Characteristics and in vitro imaging study of matrix metalloproteinase-2 targeting activable cell-penetrating peptide

Objective: To study invasively imaging MMP2-positive tumor cell by paramagnetic Gadolinium or fluorescein carried by a activable cell penetrating peptides. Methods: To label Fluorescein-5-isothiocyanate (FITC) and gadopentetate with the activable cell-penetrating peptides by a solid-phase synthesis method. Identification by TOF mass spectrum (TOF-MS). Isoelectric point of the activable cell penetrating peptides is determined by disc electrophoresis. T1 relaxion of gadopentetate labeled with the activable cell-penetrating peptides (B) in water were determined on 400 MHZ NMR. Human lung cancer cell lines: A549 were respectively stained by FITC labeled with ACPPs (A) or FITC alone.

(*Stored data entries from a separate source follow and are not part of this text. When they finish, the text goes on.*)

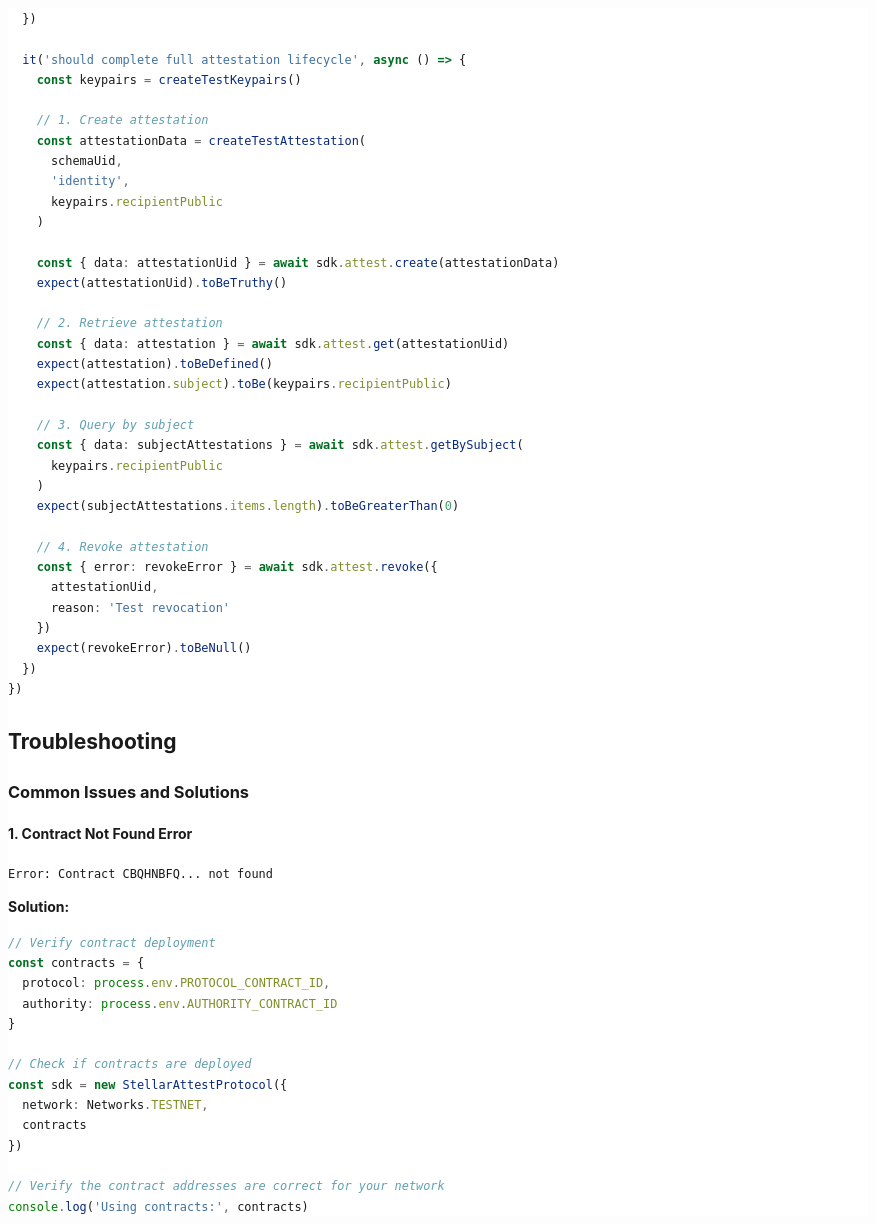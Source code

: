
 ```typescript
  })

  it('should complete full attestation lifecycle', async () => {
    const keypairs = createTestKeypairs()
    
    // 1. Create attestation
    const attestationData = createTestAttestation(
      schemaUid,
      'identity',
      keypairs.recipientPublic
    )

    const { data: attestationUid } = await sdk.attest.create(attestationData)
    expect(attestationUid).toBeTruthy()

    // 2. Retrieve attestation
    const { data: attestation } = await sdk.attest.get(attestationUid)
    expect(attestation).toBeDefined()
    expect(attestation.subject).toBe(keypairs.recipientPublic)

    // 3. Query by subject
    const { data: subjectAttestations } = await sdk.attest.getBySubject(
      keypairs.recipientPublic
    )
    expect(subjectAttestations.items.length).toBeGreaterThan(0)

    // 4. Revoke attestation
    const { error: revokeError } = await sdk.attest.revoke({
      attestationUid,
      reason: 'Test revocation'
    })
    expect(revokeError).toBeNull()
  })
})
```

## Troubleshooting

### Common Issues and Solutions

#### 1. Contract Not Found Error

```
Error: Contract CBQHNBFQ... not found
```

**Solution:**
```typescript
// Verify contract deployment
const contracts = {
  protocol: process.env.PROTOCOL_CONTRACT_ID,
  authority: process.env.AUTHORITY_CONTRACT_ID
}

// Check if contracts are deployed
const sdk = new StellarAttestProtocol({
  network: Networks.TESTNET,
  contracts
})

// Verify the contract addresses are correct for your network
console.log('Using contracts:', contracts)
```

MMP2 expression and activity were determined by zymography. T1 WI signal of A549 incubated with 120 nmol/ ml B or Diethylenetriaminepentaacetic Acid-Gadolinium (Gd-DTPA) for different times were obtained by 1.5T MRI. The location of B in A549 was detected by Transmission Electron Microscopy. Visualization analysis and half-quantitative analysis were used to determine the signal characteristics. The ANOVA analysis and the paired samples t test were performed by SPSS 13.0. Results: MALDI TOF-MS molecular weigh of A and B respectively is 3789.74 and 3911.93. Isoelectric point is 11.005T1 Relaxion of 0.5 mmo/L Gd-DTPA and B at 17°C respectively is (0.052 ± 0.01) sec and (0.050 ± 0.001) sec. Fluorescein uptake assays showed that A translocated into A549 but would be inhibited by MMP2 antibody. Zymography showed both actived-MMP2 (67000) and pro-MMP2 (72000) expressed byA549. MR imaging showed A549 incubating with B had a high T₁ signal, and the signal of A549 incubating with Gd-DTPA is similar with that of the control group. Furthermore, ANOVA suggested that the T₁ signal intensity of A549 incubating with B was effected by incubating time(F = 267.569, P < 0.001) and increasing in a time-dependent fashion at the observed time. There is no defference between the T₁ signal intensity of A549 incubating with Gd-DTPA and the control group (P > 0.05). TEM showed A in cytoplasm and nucleus. Conclusion: The study in vitro suggests that the MMP-2 activable cell-penetrating peptides bearing contrast media can detect the MMP2-positive tumor cell.